The Biden administration is looking at a shutdown of Michigan’s Line 5 pipeline, White House Deputy Press Secretary Karine Jean-Pierre confirmed to reporters Monday.
“The Army Corps of Engineers is preparing an environmental impact to look through this,” Jean-Pierre said in a press briefing, after denying reports that President Joe Biden is preparing to revoke the Canadian pipeline’s permit — as happened to the Keystone XL pipeline on his first day in office.
A new environmental impact under this administration, however, is often a precursor to the project’s cancellation. Jean-Pierre said the study would “help inform any additional action or position the U.S. will be taking on the replacement of Line 5.”
Politico broke the news Sunday that the White House was actively surveying the market consequences of a shutdown. The Line 5 pipeline operated by the Calgary-based energy company Enbridge transports about 540,000 barrels of crude oil and other petroleum products per day from western Canada through Michigan’s Upper and Lower Peninsula. The pipeline begins in Superior, Wis. and ends in Sarnia, Ontario.
Line 5’s shutdown would deal the biggest blow to Michigan residents, where the project supplies 65 percent of the Upper Peninsula’s propane demand and 55 percent of the entire state’s propane, according to Enbridge. As Americans approach winter with repeated warnings from the Energy Department of higher power prices, propane users will be hardest hit, already expected to pay up to 94 percent more than last year over the six-month heating season, according to season projections from the U.S. Energy Information Administration. By comparison, homes heated by electricity are expected to face up to a 15 percent increase and those heated by natural gas face as much as a 50 percent spike from the year prior. The price shocks could mean hundreds of dollars in higher heating bills.
The quiet deliberations inside the White House provoked more than a dozen Republican lawmakers on Capitol Hill to send a letter demanding the administration hold back.
“As we enter the winter months and temperatures drop across the Midwest, the termination of Line 5 will undoubtedly further exacerbate shortages and price increases in home heating fuels like natural gas and propane at a time when Americans are already facing rapidly rising energy prices, steep home heating costs, global supply shortages, and skyrocketing gas prices,” wrote lead author Rep. Bob Latta, R-Ohio, on Nov. 4, as reported by Politico.
Line 5’s shutdown would follow the late-summer completion of Russia’s Nord Stream 2 feeding natural gas into Germany with Biden’s blessing. The White House waived sanctions for the project’s construction in May enhancing Russian leverage over Europe with its supply of natural gas, as nations too reliant on wind and solar struggle in a low-wind season. The European Union reported in 2019 that 41 percent of member nations’ gas imports came from Russia.

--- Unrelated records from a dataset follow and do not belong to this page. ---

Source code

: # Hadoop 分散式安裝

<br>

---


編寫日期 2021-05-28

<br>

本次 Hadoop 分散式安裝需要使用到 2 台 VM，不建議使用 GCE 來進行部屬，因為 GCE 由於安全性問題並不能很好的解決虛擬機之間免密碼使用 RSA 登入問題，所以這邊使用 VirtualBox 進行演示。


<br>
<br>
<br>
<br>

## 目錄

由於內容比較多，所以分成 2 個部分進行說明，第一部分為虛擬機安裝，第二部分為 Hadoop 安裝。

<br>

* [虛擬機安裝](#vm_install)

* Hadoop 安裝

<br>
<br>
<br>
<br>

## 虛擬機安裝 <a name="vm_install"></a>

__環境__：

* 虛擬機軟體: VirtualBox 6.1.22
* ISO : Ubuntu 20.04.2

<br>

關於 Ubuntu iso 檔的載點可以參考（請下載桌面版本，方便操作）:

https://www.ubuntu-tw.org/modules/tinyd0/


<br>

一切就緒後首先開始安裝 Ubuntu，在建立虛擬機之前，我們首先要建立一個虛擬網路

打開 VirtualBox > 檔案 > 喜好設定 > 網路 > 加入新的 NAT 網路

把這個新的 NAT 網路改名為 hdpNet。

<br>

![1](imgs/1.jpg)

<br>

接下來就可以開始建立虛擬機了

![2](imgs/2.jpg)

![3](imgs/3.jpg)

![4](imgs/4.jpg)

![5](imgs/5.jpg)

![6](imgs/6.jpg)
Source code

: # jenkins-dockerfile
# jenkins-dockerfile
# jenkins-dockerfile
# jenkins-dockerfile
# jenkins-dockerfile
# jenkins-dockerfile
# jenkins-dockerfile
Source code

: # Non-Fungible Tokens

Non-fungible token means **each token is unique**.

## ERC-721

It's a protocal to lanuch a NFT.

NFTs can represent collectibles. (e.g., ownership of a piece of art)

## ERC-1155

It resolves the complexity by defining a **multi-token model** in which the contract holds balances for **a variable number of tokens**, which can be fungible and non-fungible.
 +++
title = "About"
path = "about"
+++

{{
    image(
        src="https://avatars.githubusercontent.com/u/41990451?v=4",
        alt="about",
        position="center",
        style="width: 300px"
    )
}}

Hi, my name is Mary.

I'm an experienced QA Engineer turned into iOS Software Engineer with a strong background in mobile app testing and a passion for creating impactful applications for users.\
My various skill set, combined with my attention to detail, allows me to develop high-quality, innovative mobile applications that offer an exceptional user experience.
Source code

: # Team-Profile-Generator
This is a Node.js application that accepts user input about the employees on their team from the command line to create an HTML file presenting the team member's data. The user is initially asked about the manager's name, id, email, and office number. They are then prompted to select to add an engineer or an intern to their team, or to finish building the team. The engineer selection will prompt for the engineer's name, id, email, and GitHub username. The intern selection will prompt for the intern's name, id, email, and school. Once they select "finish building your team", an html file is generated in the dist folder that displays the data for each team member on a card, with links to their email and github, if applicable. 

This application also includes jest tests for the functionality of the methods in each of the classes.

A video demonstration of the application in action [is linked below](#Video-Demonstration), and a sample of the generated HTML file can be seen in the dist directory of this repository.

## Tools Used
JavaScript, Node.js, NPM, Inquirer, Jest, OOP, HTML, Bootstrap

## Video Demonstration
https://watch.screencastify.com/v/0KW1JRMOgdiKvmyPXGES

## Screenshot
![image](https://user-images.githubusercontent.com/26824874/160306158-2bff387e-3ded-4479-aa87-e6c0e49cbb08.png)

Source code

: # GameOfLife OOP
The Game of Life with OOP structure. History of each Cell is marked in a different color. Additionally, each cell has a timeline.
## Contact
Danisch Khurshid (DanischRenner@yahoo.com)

President Biden has pledged to follow the same formula as European nations faced with an energy crisis after nearly half a dozen banned hydraulic fracturing. Within months Biden has suppressed oil and gas production with a cascade of taxes and regulation leading to high gas prices that the administration concedes it has no plan to bring down.
“At this time, I don’t have anything new to share,” Jean-Pierre said Monday.
The Biden Administration just admitted they have no serious plan to counter high gas prices. pic.twitter.com/btnoq5XSxK
— Daniel Turner (@DanielTurnerPTF) November 8, 2021
Biden himself conceded gas prices at seven-year highs are unlikely to come down until sometime next year.
“I don’t see anything that’s going to happen in the meantime that’s going to significantly reduce gas prices,” Biden said during a CNN town hall last month, placing blame on OPEC for refusing his request to raise oil output after the president’s destruction of domestic production.
President Biden says he expects gas prices will stay high until 2022.
— CNN (@CNN) October 22, 2021
In early October, Enbridge announced the nearly $3 billion-dollar completion of the Line 3 pipeline replacement project in neighboring Minnesota ending at Superior, Wisconsin. The project’s finish came after the U.S. Department of Justice (DOJ) and Environmental Protection Agency (EPA) ordered aging pipelines to be replaced.